Experts highlight the practices they endorse based on their research and suggest how you can safely and intelligently integrate yogic practices into your life. They include Loren Fishman, director of Manhattan Physical Medicine & Rehabilitation; Judith Hanson Lasater, a physical therapist and a founder of Yoga Journal magazine; and Sat Bir Khalsa, assistant professor of medicine at Harvard Medical School, and associate neuroscientist, Brigham and Women's Hospital.

11 a.m.–12:15 p.m.   Finding the Right “Yoga Rx”

How can you safely and effectively incorporate yoga into your life?  Fishman discusses yoga for prevention and rehabilitation in the areas of back pain, sciatica and scoliosis, arthritis, osteoporosis, weight control, PMS, and common injuries. Lasater focuses on “living your yoga,” stress relief, and restoratives. Khalsa shares his research with children, insomnia, anxiety, PTSD, and discuss the nature of a yogic lifestyle.

12:15–1:15 p.m.  Lunch-Hour Roundtables
Optional roundtables are led by specialists in areas of medical and mental health, rehabilitation, addiction recovery, and meditation and stress reduction; lunch is provided.

1:15–3:00 p.m.   Therapeutic Yoga for Healthy Living

Discussions focus on yoga as therapy, special conditions, individual case studies, and universal applications of practice.
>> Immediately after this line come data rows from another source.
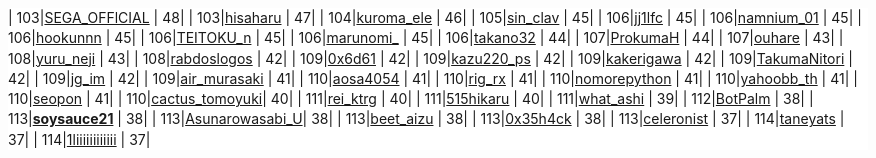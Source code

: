 | 103|[SEGA_OFFlCIAL](https://twitter.com/SEGA_OFFlCIAL)    |   48|
| 103|[hisaharu](https://twitter.com/hisaharu)              |   47|
| 104|[kuroma_ele](https://twitter.com/kuroma_ele)          |   46|
| 105|[sin_clav](https://twitter.com/sin_clav)              |   45|
| 106|[jj1lfc](https://twitter.com/jj1lfc)                  |   45|
| 106|[namnium_01](https://twitter.com/namnium_01)          |   45|
| 106|[hookunnn](https://twitter.com/hookunnn)              |   45|
| 106|[TEITOKU_n](https://twitter.com/TEITOKU_n)            |   45|
| 106|[marunomi_](https://twitter.com/marunomi_)            |   45|
| 106|[takano32](https://twitter.com/takano32)              |   44|
| 107|[ProkumaH](https://twitter.com/ProkumaH)              |   44|
| 107|[ouhare](https://twitter.com/ouhare)                  |   43|
| 108|[yuru_neji](https://twitter.com/yuru_neji)            |   43|
| 108|[rabdoslogos](https://twitter.com/rabdoslogos)        |   42|
| 109|[0x6d61](https://twitter.com/0x6d61)                  |   42|
| 109|[kazu220_ps](https://twitter.com/kazu220_ps)          |   42|
| 109|[kakerigawa](https://twitter.com/kakerigawa)          |   42|
| 109|[TakumaNitori](https://twitter.com/TakumaNitori)      |   42|
| 109|[jg_im](https://twitter.com/jg_im)                    |   42|
| 109|[air_murasaki](https://twitter.com/air_murasaki)      |   41|
| 110|[aosa4054](https://twitter.com/aosa4054)              |   41|
| 110|[rig_rx](https://twitter.com/rig_rx)                  |   41|
| 110|[nomorepython](https://twitter.com/nomorepython)      |   41|
| 110|[yahoobb_th](https://twitter.com/yahoobb_th)          |   41|
| 110|[seopon](https://twitter.com/seopon)                  |   41|
| 110|[cactus_tomoyuki](https://twitter.com/cactus_tomoyuki)|   40|
| 111|[rei_ktrg](https://twitter.com/rei_ktrg)              |   40|
| 111|[515hikaru](https://twitter.com/515hikaru)            |   40|
| 111|[what_ashi](https://twitter.com/what_ashi)            |   39|
| 112|[BotPalm](https://twitter.com/BotPalm)                |   38|
| 113|[__soysauce21__](https://twitter.com/__soysauce21__)  |   38|
| 113|[Asunarowasabi_U](https://twitter.com/Asunarowasabi_U)|   38|
| 113|[beet_aizu](https://twitter.com/beet_aizu)            |   38|
| 113|[0x35h4ck](https://twitter.com/0x35h4ck)              |   38|
| 113|[celeronist](https://twitter.com/celeronist)          |   37|
| 114|[taneyats](https://twitter.com/taneyats)              |   37|
| 114|[1liiiiiiiiiiii](https://twitter.com/1liiiiiiiiiiii)  |   37|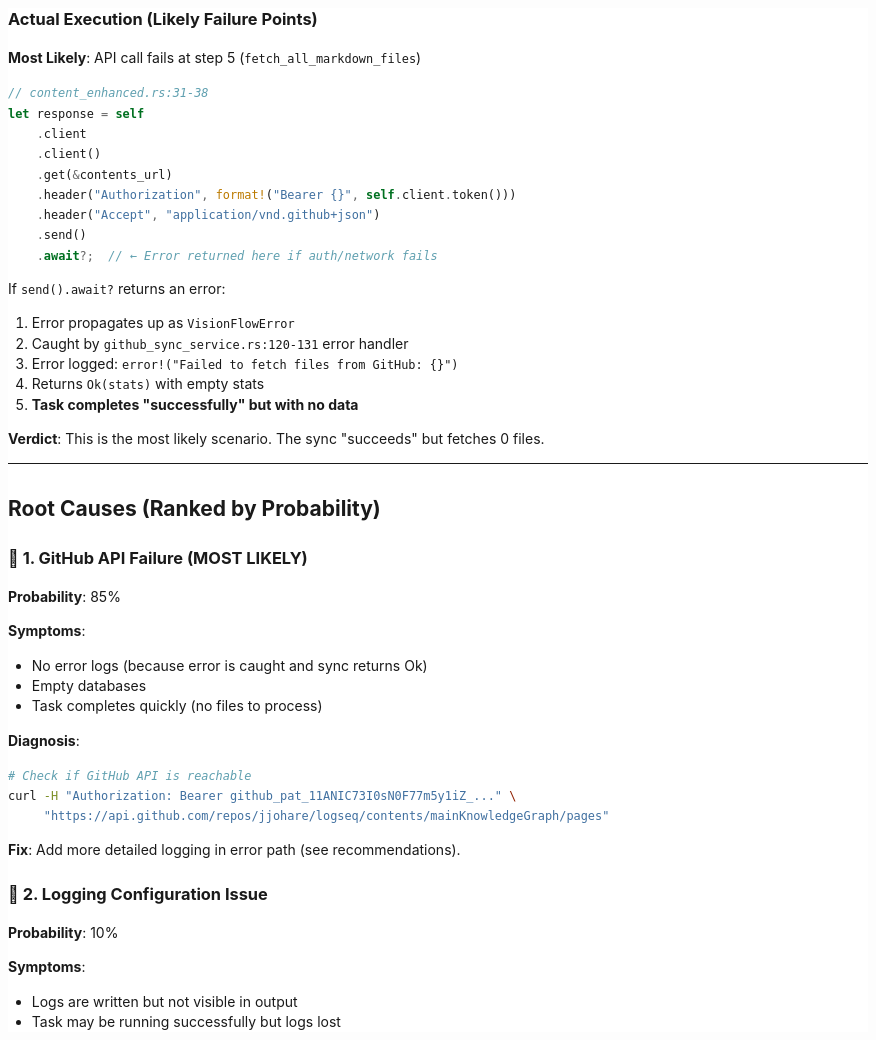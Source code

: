 ### Actual Execution (Likely Failure Points)

**Most Likely**: API call fails at step 5 (`fetch_all_markdown_files`)

```rust
// content_enhanced.rs:31-38
let response = self
    .client
    .client()
    .get(&contents_url)
    .header("Authorization", format!("Bearer {}", self.client.token()))
    .header("Accept", "application/vnd.github+json")
    .send()
    .await?;  // ← Error returned here if auth/network fails
```

If `send().await?` returns an error:
1. Error propagates up as `VisionFlowError`
2. Caught by `github_sync_service.rs:120-131` error handler
3. Error logged: `error!("Failed to fetch files from GitHub: {}")`
4. Returns `Ok(stats)` with empty stats
5. **Task completes "successfully" but with no data**

**Verdict**: This is the most likely scenario. The sync "succeeds" but fetches 0 files.

---

## Root Causes (Ranked by Probability)

### 🥇 **1. GitHub API Failure (MOST LIKELY)**

**Probability**: 85%

**Symptoms**:
- No error logs (because error is caught and sync returns Ok)
- Empty databases
- Task completes quickly (no files to process)

**Diagnosis**:
```bash
# Check if GitHub API is reachable
curl -H "Authorization: Bearer github_pat_11ANIC73I0sN0F77m5y1iZ_..." \
     "https://api.github.com/repos/jjohare/logseq/contents/mainKnowledgeGraph/pages"
```

**Fix**: Add more detailed logging in error path (see recommendations).

### 🥈 **2. Logging Configuration Issue**

**Probability**: 10%

**Symptoms**:
- Logs are written but not visible in output
- Task may be running successfully but logs lost
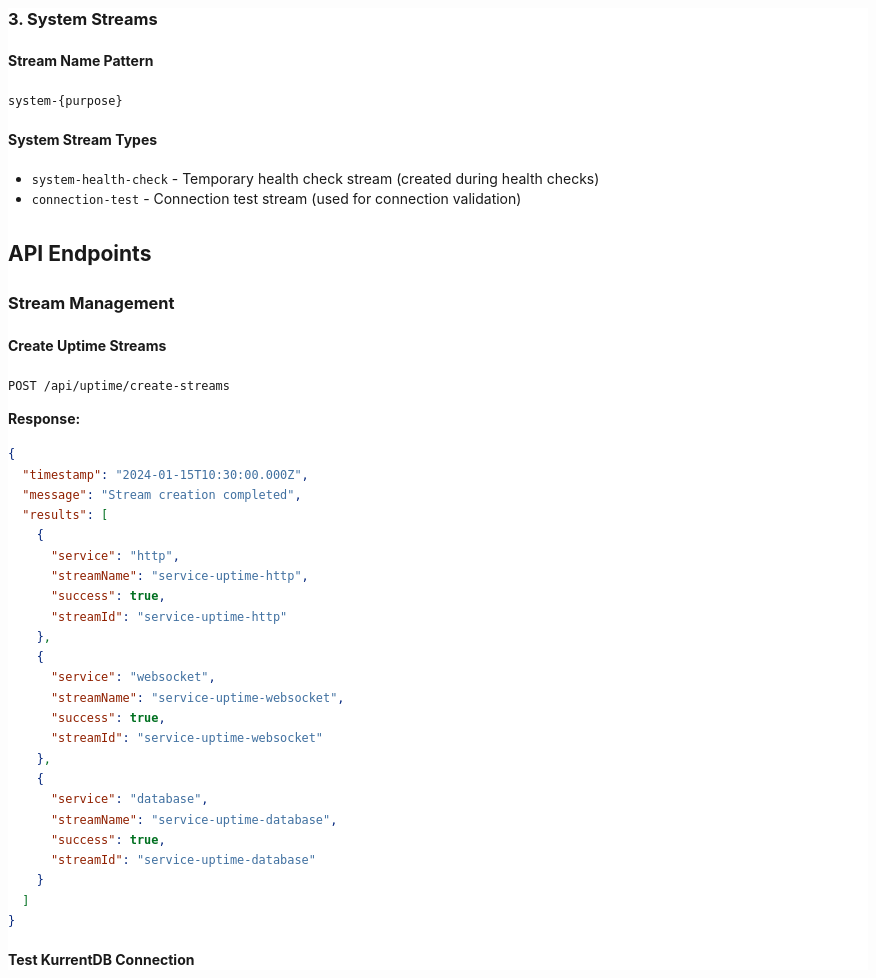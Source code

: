 ### 3. System Streams

#### Stream Name Pattern

```
system-{purpose}
```

#### System Stream Types

- `system-health-check` - Temporary health check stream (created during health checks)
- `connection-test` - Connection test stream (used for connection validation)

## API Endpoints

### Stream Management

#### Create Uptime Streams

```http
POST /api/uptime/create-streams
```

**Response:**

```json
{
  "timestamp": "2024-01-15T10:30:00.000Z",
  "message": "Stream creation completed",
  "results": [
    {
      "service": "http",
      "streamName": "service-uptime-http",
      "success": true,
      "streamId": "service-uptime-http"
    },
    {
      "service": "websocket",
      "streamName": "service-uptime-websocket",
      "success": true,
      "streamId": "service-uptime-websocket"
    },
    {
      "service": "database",
      "streamName": "service-uptime-database",
      "success": true,
      "streamId": "service-uptime-database"
    }
  ]
}
```

#### Test KurrentDB Connection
Panelists include JJ Gormley, a master yoga therapist who practices the healing style commonly called Viniyoga; Heather Mason, founder of the Minded Institute, which addresses mental health and chronic conditions and quality of life through yoga therapy and mindfulness programs; and Steffany Moonaz, associate academic director at the Maryland University of Integrative Health, the country’s first master’s-degree program in yoga therapy, and founder of Yoga for Arthritis.

3:15–4:00 p.m.   Yoga Therapy as an Art and Science

Panelists offer advice on how to begin yogic practices and guidelines to encourage further exploration and personal discovery in the realms of yoga and meditation.